* **Instructions to follow**: Please repeat the listing exactly, starting at its first line and stopping after the line that contains "दोषतः कं गमिष्यामि".

* **Information**:
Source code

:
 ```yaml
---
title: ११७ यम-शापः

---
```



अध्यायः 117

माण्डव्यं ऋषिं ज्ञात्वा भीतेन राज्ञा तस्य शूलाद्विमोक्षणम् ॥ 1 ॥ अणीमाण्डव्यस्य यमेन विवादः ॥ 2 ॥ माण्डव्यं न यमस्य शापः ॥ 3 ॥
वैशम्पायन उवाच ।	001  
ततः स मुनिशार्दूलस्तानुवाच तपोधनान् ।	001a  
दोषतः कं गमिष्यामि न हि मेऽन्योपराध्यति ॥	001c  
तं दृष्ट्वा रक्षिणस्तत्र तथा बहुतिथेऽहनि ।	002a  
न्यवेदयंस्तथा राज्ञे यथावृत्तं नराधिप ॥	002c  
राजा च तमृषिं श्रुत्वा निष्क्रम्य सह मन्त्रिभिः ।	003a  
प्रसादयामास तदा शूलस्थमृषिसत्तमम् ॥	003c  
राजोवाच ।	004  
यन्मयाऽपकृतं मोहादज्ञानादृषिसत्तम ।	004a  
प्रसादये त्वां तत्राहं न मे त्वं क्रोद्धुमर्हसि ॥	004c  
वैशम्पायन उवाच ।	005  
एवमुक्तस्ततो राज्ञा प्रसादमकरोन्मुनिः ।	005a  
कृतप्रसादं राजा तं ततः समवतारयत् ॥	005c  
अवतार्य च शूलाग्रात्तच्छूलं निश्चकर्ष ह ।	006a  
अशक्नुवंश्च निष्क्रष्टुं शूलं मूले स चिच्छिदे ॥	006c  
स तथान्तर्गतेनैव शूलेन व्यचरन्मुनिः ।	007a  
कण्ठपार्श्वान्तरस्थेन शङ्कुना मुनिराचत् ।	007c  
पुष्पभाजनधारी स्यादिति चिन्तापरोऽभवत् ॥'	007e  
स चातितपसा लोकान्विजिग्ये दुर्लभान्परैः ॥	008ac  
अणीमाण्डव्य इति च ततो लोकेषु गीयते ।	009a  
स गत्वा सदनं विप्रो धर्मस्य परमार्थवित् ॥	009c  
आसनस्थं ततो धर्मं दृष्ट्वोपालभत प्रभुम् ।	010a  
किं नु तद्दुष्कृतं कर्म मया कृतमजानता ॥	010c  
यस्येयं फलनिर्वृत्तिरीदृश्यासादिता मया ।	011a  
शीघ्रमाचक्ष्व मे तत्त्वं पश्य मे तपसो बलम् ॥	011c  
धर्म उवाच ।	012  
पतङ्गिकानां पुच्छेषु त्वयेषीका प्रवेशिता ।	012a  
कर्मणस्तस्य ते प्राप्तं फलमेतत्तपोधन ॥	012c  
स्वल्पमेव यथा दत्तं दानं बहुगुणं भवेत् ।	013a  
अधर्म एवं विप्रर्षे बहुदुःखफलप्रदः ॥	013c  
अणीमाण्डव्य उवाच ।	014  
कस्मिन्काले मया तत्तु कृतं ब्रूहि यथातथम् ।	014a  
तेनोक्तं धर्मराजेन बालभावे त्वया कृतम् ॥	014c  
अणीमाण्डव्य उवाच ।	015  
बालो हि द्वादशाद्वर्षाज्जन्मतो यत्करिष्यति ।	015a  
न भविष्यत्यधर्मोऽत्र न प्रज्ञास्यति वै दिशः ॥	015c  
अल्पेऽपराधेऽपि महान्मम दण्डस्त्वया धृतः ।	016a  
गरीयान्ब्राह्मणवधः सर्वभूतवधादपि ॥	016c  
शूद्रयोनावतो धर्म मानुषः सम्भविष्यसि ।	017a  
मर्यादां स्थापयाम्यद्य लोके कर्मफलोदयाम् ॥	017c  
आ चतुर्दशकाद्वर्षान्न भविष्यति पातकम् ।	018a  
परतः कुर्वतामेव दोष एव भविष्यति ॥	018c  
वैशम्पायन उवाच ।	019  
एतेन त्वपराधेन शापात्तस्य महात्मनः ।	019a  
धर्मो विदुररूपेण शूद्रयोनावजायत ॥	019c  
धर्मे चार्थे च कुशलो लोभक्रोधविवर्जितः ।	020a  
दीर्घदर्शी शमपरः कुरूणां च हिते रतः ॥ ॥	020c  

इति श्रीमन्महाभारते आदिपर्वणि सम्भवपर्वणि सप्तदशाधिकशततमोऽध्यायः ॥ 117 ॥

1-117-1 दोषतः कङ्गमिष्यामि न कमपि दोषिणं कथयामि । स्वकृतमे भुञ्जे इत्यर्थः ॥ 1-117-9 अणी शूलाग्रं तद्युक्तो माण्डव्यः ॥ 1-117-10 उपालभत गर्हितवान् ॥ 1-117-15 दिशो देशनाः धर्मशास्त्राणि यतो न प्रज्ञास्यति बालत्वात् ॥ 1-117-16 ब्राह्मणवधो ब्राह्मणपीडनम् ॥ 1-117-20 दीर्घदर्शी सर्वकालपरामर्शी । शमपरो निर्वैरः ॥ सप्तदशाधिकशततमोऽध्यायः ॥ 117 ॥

* **Result of the task**:
Source code

:
 ```yaml
---
title: ११७ यम-शापः

---
```



अध्यायः 117

माण्डव्यं ऋषिं ज्ञात्वा भीतेन राज्ञा तस्य शूलाद्विमोक्षणम् ॥ 1 ॥ अणीमाण्डव्यस्य यमेन विवादः ॥ 2 ॥ माण्डव्यं न यमस्य शापः ॥ 3 ॥
वैशम्पायन उवाच ।	001  
ततः स मुनिशार्दूलस्तानुवाच तपोधनान् ।	001a  
दोषतः कं गमिष्यामि न हि मेऽन्योपराध्यति ॥	001c  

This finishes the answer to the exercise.